FCC To Make Move On Net Neutrality
GrApHiX42 writes "The FCC will announce on Thursday it plans to pursue a 'third way' forward in the fight for tough net neutrality rules, opening a new front in an ongoing legal battle that could come to define the commission under Chairman Julius Genachowski. A senior FCC official said Wednesday that the chairman 'will seek to restore the status quo as it existed' before a federal court ruled it lacked the authority to regulate broadband providers and set rules that mandate open Internet. The goal is to 'fulfill the previously stated agenda of extending broadband to all Americans, protecting consumers, ensuring fair competition, and preserving a free and open Internet,' the FCC official said."
> AT&T put in all the miles of fiber we now have back in the 40's?
Ok, you asked for it. So sit right down and lemme tell ya a tale.

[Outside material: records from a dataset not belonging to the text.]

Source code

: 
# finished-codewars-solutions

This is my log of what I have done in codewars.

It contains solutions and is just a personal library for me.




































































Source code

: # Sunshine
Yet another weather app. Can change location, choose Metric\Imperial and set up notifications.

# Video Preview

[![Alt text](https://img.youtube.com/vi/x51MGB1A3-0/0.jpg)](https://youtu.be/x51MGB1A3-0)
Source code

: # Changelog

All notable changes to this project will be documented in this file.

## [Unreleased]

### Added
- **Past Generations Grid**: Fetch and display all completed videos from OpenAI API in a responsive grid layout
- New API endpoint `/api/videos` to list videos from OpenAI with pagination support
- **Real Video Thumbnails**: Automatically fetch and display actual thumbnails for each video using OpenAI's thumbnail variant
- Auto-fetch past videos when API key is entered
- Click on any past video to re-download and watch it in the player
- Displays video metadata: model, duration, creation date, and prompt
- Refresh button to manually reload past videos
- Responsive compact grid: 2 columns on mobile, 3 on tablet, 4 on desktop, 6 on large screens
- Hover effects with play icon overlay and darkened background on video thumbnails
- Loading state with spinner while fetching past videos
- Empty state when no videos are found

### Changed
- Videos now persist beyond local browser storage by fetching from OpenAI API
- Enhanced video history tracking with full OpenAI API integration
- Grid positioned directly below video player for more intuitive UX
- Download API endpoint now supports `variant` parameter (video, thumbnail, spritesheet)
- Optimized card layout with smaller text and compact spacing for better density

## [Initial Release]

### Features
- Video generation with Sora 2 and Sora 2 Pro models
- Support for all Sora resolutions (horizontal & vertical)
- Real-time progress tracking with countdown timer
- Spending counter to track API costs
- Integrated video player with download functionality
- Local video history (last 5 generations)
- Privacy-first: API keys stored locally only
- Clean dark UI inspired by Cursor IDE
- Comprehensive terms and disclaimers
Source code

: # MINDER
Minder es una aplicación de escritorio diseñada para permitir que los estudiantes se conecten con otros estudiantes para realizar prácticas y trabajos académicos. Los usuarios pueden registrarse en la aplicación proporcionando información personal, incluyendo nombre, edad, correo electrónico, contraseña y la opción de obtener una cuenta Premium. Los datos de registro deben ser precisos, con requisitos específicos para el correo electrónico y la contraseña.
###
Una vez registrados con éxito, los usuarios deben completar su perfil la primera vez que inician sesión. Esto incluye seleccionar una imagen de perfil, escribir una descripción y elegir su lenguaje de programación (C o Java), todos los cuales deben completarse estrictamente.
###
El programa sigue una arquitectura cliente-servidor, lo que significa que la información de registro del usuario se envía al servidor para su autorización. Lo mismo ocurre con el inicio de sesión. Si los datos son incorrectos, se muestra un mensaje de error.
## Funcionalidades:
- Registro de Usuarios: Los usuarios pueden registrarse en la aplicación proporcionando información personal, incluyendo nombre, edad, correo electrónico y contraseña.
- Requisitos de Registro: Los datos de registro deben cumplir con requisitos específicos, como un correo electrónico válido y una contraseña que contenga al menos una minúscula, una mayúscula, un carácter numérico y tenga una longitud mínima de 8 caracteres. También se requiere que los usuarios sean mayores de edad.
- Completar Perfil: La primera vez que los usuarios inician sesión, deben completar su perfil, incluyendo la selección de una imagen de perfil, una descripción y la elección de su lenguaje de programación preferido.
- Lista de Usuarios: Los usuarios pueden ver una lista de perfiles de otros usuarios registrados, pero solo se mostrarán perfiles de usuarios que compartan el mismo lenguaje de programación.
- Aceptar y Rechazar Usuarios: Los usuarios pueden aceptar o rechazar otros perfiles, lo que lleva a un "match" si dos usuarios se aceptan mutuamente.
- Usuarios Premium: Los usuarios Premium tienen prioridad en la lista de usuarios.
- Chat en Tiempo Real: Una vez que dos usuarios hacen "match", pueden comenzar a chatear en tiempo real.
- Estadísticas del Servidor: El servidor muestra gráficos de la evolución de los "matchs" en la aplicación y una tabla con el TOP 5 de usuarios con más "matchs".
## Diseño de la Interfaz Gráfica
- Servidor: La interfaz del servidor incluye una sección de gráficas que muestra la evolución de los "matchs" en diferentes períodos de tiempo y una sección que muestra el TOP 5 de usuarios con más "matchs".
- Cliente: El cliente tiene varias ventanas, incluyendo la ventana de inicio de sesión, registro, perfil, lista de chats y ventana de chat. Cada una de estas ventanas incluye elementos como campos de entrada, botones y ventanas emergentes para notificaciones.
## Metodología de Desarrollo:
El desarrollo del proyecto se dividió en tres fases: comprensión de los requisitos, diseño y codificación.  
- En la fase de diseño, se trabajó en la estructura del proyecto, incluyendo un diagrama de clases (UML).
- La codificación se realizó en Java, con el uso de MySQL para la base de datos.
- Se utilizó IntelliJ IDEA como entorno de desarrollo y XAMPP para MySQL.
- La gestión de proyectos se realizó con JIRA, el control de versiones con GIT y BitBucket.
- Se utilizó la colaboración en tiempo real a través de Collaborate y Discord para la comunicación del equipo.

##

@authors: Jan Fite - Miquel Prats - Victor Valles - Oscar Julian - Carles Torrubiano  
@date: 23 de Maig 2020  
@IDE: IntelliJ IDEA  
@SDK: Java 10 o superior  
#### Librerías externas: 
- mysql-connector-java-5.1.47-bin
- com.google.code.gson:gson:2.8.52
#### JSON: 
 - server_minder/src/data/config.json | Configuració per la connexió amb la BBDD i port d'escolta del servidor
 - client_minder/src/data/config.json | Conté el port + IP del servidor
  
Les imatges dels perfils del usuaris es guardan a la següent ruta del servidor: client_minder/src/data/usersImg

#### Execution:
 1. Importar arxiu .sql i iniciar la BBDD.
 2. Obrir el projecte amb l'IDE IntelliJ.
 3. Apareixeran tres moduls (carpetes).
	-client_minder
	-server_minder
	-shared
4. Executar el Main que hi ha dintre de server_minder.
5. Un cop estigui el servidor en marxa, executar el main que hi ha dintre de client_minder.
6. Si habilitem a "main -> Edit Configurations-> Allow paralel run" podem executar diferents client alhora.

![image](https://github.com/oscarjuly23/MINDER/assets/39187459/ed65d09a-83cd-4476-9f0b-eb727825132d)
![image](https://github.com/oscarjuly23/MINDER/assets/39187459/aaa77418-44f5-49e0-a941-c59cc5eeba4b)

Back in the 90's there were first stirrings of the sort of reform I am talking about. They didn't split em but they did force the telcos to allow competition of a sort. Remember the CLECs? There was a lot wrong in how that scheme was setup, with the incumbent carrier retaining an unhealthy advantage but it was a start and it scared the piss out of the telcos. So they got their pet congressman (Rep Billy Tauzin R-LA in fact but R-BellSouth in reality) to knife the CLECs. This set off a chain reaction that led killed off the CLECs, and most small ISPs because they had become CLECs to get access to low enough rates to stay in the game; that in turn killed the equipment makers that depended on them, i.e. Lucent, Nortel, et al. The contagion spread until it became known as the .bomb.
Perhaps you read about that back in 2000 if you were the sort to read business pages. The rest of the country found out in 2001 after the Presidential race was over with, a major market meltdown didn't fit the media's narrative of that race you see; the story of the Clinton economic miracle that we could keep going if we elected Algore.
While the threat was solved for now, the telcos were determined a shift in their political fortunes wouldn't see a rebirth of competition. So while they had the power they used it. They bought themselves a law that would exempt any new fiber investment from being subject to being opened to competition. They told us that without that promise we would all be stuck on dialup and become uncompetitive in the world economy. And so Congress gave them what they wanted and then some, heck they even threw direct cash at em! And they are slowly rolling out fiber.... and rolling up the copper as they go. So they just refreshed the monopoly. Who cares what it cost, that gets passed to the end customer anyway.
Note that the government is just as liable for the Kaboom! as the telcos. So giving any of them more power is a bad idea.